Any assistance or insights on resolving this issue would be greatly appreciated.

cijothomas commented 11 months ago

OpenTelemetryLogProvider.cs - This does not look like something from this repo...

cijothomas commented 11 months ago

There is a proposal in #4860 to remove the older gRPC library.

Is switching protocols to http/protobuf an option in this case?

From the description, the issue is in .NET 6.0 only, which would be using the new gRPC client!

SSPAGNAMN76 commented 10 months ago

There is a proposal in #4860 to remove the older gRPC library. Is switching protocols to http/protobuf an option in this case?

From the description, the issue is in .NET 6.0 only, which would be using the new gRPC client!

Found the issue but NOT the solution at all: Expanding x-dynatrace Header Causing Request Rejection by OpenTelemetry Collector in .NET 6.0 Web Application

I am grappling with an intriguing issue related to the x-dynatrace header while working with an IIS hosted web application and a custom OpenTelemetry Collector service, particularly during communications via GRPC protocol.

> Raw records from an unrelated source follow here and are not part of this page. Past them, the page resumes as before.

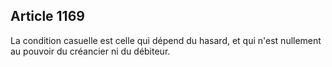 Article 1169
----
La condition casuelle est celle qui dépend du hasard, et qui n'est nullement au
pouvoir du créancier ni du débiteur.
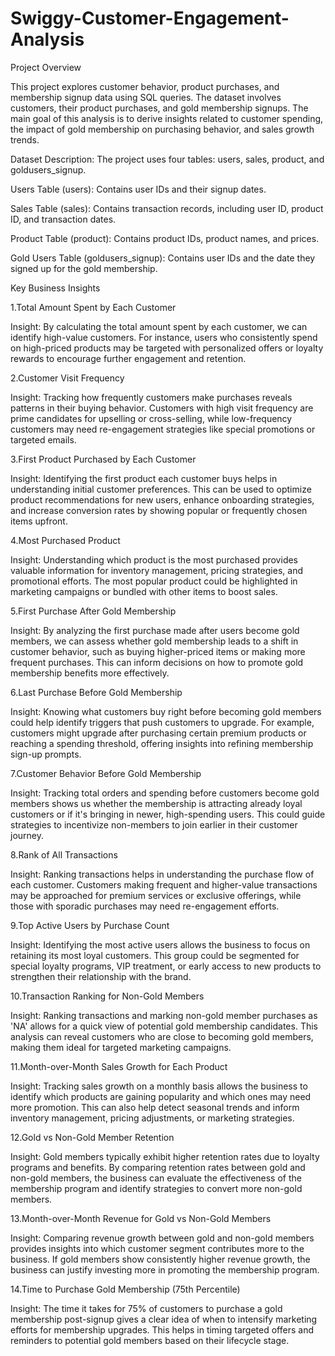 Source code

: # Swiggy-Customer-Engagement-Analysis
Project Overview

This project explores customer behavior, product purchases, and membership signup data using SQL queries. The dataset involves customers, their product purchases, and gold membership signups. The main goal of this analysis is to derive insights related to customer spending, the impact of gold membership on purchasing behavior, and sales growth trends.

Dataset Description:
The project uses four tables: users, sales, product, and goldusers_signup.

Users Table (users): Contains user IDs and their signup dates.

Sales Table (sales): Contains transaction records, including user ID, product ID, and transaction dates.

Product Table (product): Contains product IDs, product names, and prices.

Gold Users Table (goldusers_signup): Contains user IDs and the date they signed up for the gold membership.

Key Business Insights

1.Total Amount Spent by Each Customer

Insight: By calculating the total amount spent by each customer, we can identify high-value customers. For instance, users who consistently spend on high-priced products may be targeted with personalized offers or loyalty rewards to encourage further engagement and retention.

2.Customer Visit Frequency

Insight: Tracking how frequently customers make purchases reveals patterns in their buying behavior. Customers with high visit frequency are prime candidates for upselling or cross-selling, while low-frequency customers may need re-engagement strategies like special promotions or targeted emails.

3.First Product Purchased by Each Customer

Insight: Identifying the first product each customer buys helps in understanding initial customer preferences. This can be used to optimize product recommendations for new users, enhance onboarding strategies, and increase conversion rates by showing popular or frequently chosen items upfront.

4.Most Purchased Product

Insight: Understanding which product is the most purchased provides valuable information for inventory management, pricing strategies, and promotional efforts. The most popular product could be highlighted in marketing campaigns or bundled with other items to boost sales.

5.First Purchase After Gold Membership

Insight: By analyzing the first purchase made after users become gold members, we can assess whether gold membership leads to a shift in customer behavior, such as buying higher-priced items or making more frequent purchases. This can inform decisions on how to promote gold membership benefits more effectively.

6.Last Purchase Before Gold Membership

Insight: Knowing what customers buy right before becoming gold members could help identify triggers that push customers to upgrade. For example, customers might upgrade after purchasing certain premium products or reaching a spending threshold, offering insights into refining membership sign-up prompts.

7.Customer Behavior Before Gold Membership

Insight: Tracking total orders and spending before customers become gold members shows us whether the membership is attracting already loyal customers or if it's bringing in newer, high-spending users. This could guide strategies to incentivize non-members to join earlier in their customer journey.

8.Rank of All Transactions

Insight: Ranking transactions helps in understanding the purchase flow of each customer. Customers making frequent and higher-value transactions may be approached for premium services or exclusive offerings, while those with sporadic purchases may need re-engagement efforts.

9.Top Active Users by Purchase Count

Insight: Identifying the most active users allows the business to focus on retaining its most loyal customers. This group could be segmented for special loyalty programs, VIP treatment, or early access to new products to strengthen their relationship with the brand.

10.Transaction Ranking for Non-Gold Members

Insight: Ranking transactions and marking non-gold member purchases as 'NA' allows for a quick view of potential gold membership candidates. This analysis can reveal customers who are close to becoming gold members, making them ideal for targeted marketing campaigns.

11.Month-over-Month Sales Growth for Each Product

Insight: Tracking sales growth on a monthly basis allows the business to identify which products are gaining popularity and which ones may need more promotion. This can also help detect seasonal trends and inform inventory management, pricing adjustments, or marketing strategies.

12.Gold vs Non-Gold Member Retention

Insight: Gold members typically exhibit higher retention rates due to loyalty programs and benefits. By comparing retention rates between gold and non-gold members, the business can evaluate the effectiveness of the membership program and identify strategies to convert more non-gold members.

13.Month-over-Month Revenue for Gold vs Non-Gold Members

Insight: Comparing revenue growth between gold and non-gold members provides insights into which customer segment contributes more to the business. If gold members show consistently higher revenue growth, the business can justify investing more in promoting the membership program.

14.Time to Purchase Gold Membership (75th Percentile)

Insight: The time it takes for 75% of customers to purchase a gold membership post-signup gives a clear idea of when to intensify marketing efforts for membership upgrades. This helps in timing targeted offers and reminders to potential gold members based on their lifecycle stage.
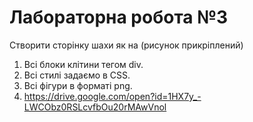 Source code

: # Лабораторна робота №3
Створити сторінку шахи як на (рисунок прикріплений)
1. Всі блоки клітини тегом div.
2. Всі стилі задаємо в CSS.
3. Всі фігури в форматі png.
4. https://drive.google.com/open?id=1HX7y_-LWCObz0RSLcvfbOu20rMAwVnol
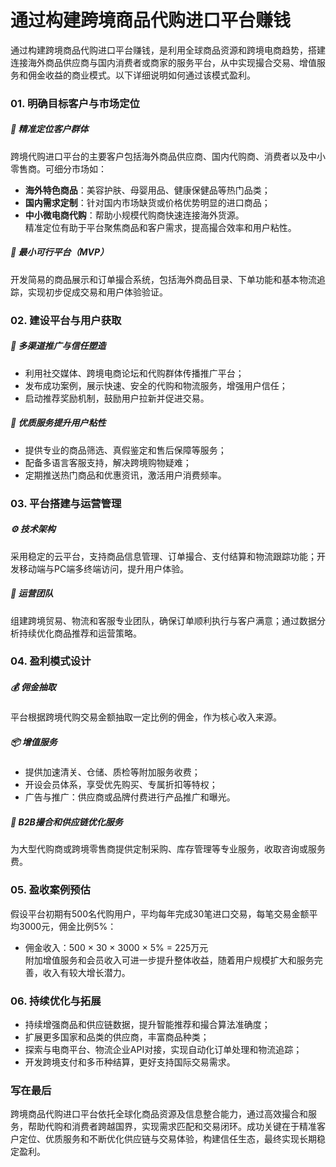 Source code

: # 通过构建跨境商品代购进口平台赚钱

通过构建跨境商品代购进口平台赚钱，是利用全球商品资源和跨境电商趋势，搭建连接海外商品供应商与国内消费者或商家的服务平台，从中实现撮合交易、增值服务和佣金收益的商业模式。以下详细说明如何通过该模式盈利。

### 01. 明确目标客户与市场定位  
##### 🎯 精准定位客户群体  
跨境代购进口平台的主要客户包括海外商品供应商、国内代购商、消费者以及中小零售商。可细分市场如：  
* **海外特色商品**：美容护肤、母婴用品、健康保健品等热门品类；  
* **国内需求定制**：针对国内市场缺货或价格优势明显的进口商品；  
* **中小微电商代购**：帮助小规模代购商快速连接海外货源。  
精准定位有助于平台聚焦商品和客户需求，提高撮合效率和用户粘性。  
##### 🌱 最小可行平台（MVP）  
开发简易的商品展示和订单撮合系统，包括海外商品目录、下单功能和基本物流追踪，实现初步促成交易和用户体验验证。

### 02. 建设平台与用户获取  
##### 📢 多渠道推广与信任塑造  
* 利用社交媒体、跨境电商论坛和代购群体传播推广平台；  
* 发布成功案例，展示快速、安全的代购和物流服务，增强用户信任；  
* 启动推荐奖励机制，鼓励用户拉新并促进交易。  
##### 🔧 优质服务提升用户粘性  
* 提供专业的商品筛选、真假鉴定和售后保障等服务；  
* 配备多语言客服支持，解决跨境购物疑难；  
* 定期推送热门商品和优惠资讯，激活用户消费频率。  

### 03. 平台搭建与运营管理  
##### ⚙️ 技术架构  
采用稳定的云平台，支持商品信息管理、订单撮合、支付结算和物流跟踪功能；开发移动端与PC端多终端访问，提升用户体验。  
##### 🤝 运营团队  
组建跨境贸易、物流和客服专业团队，确保订单顺利执行与客户满意；通过数据分析持续优化商品推荐和运营策略。

### 04. 盈利模式设计  
##### 💰 佣金抽取  
平台根据跨境代购交易金额抽取一定比例的佣金，作为核心收入来源。  
##### 📦 增值服务  
* 提供加速清关、仓储、质检等附加服务收费；  
* 开设会员体系，享受优先购买、专属折扣等特权；  
* 广告与推广：供应商或品牌付费进行产品推广和曝光。  
##### 🤝 B2B撮合和供应链优化服务  
为大型代购商或跨境零售商提供定制采购、库存管理等专业服务，收取咨询或服务费。

### 05. 盈收案例预估  
假设平台初期有500名代购用户，平均每年完成30笔进口交易，每笔交易金额平均3000元，佣金比例5%：  
* 佣金收入：500 × 30 × 3000 × 5% = 225万元  
附加增值服务和会员收入可进一步提升整体收益，随着用户规模扩大和服务完善，收入有较大增长潜力。

### 06. 持续优化与拓展  
* 持续增强商品和供应链数据，提升智能推荐和撮合算法准确度；  
* 扩展更多国家和品类的供应商，丰富商品种类；  
* 探索与电商平台、物流企业API对接，实现自动化订单处理和物流追踪；  
* 开发跨境支付和多币种结算，更好支持国际交易需求。

### 写在最后  
跨境商品代购进口平台依托全球化商品资源及信息整合能力，通过高效撮合和服务，帮助代购和消费者跨越国界，实现需求匹配和交易闭环。成功关键在于精准客户定位、优质服务和不断优化供应链与交易体验，构建信任生态，最终实现长期稳定盈利。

The expanding header eventually leads to the inability to send metrics to the OT Collector as it starts rejecting requests after the header size exceeds a particular threshold (~20KB).

Environment Details:

Issue In-depth:

  1. Post approximately 1 hour and 30 minutes of operation, the x-dynatrace header balloons to around 28KB in size.
  2. A recycling of the app pool mitigates the header size temporarily, but the augmentation cycle repeats with each subsequent request.
  3. Suspending the Dynatrace Agent and recycling the app pool facilitated stable communication between our application and the OT Collector.

Seeking Solutions

  1. Has anyone been confronted with a similar Dynatrace header expansion issue in a comparable environment?
  2. Are there established solutions or workarounds to restrain the header from ballooning or to handle it effectively?
  3. Are there efficient ways to intercept and alter headers in GRPC calls, particularly in a .NET 6.0 environment, that won’t be too resource-exhaustive?
  4. Does a way exist to handle this issue programmatically? Specifically, I'm looking for guidance on the most effective way to manage the "x-dynatrace" header's size dynamically within our codebase.

Your insights, suggestions, or shared experiences with similar scenarios would be greatly valuable. Thank you in advance for your expertise and assistance!

cijothomas commented 10 months ago

I'd recommend asking this in Dynatrace agent support.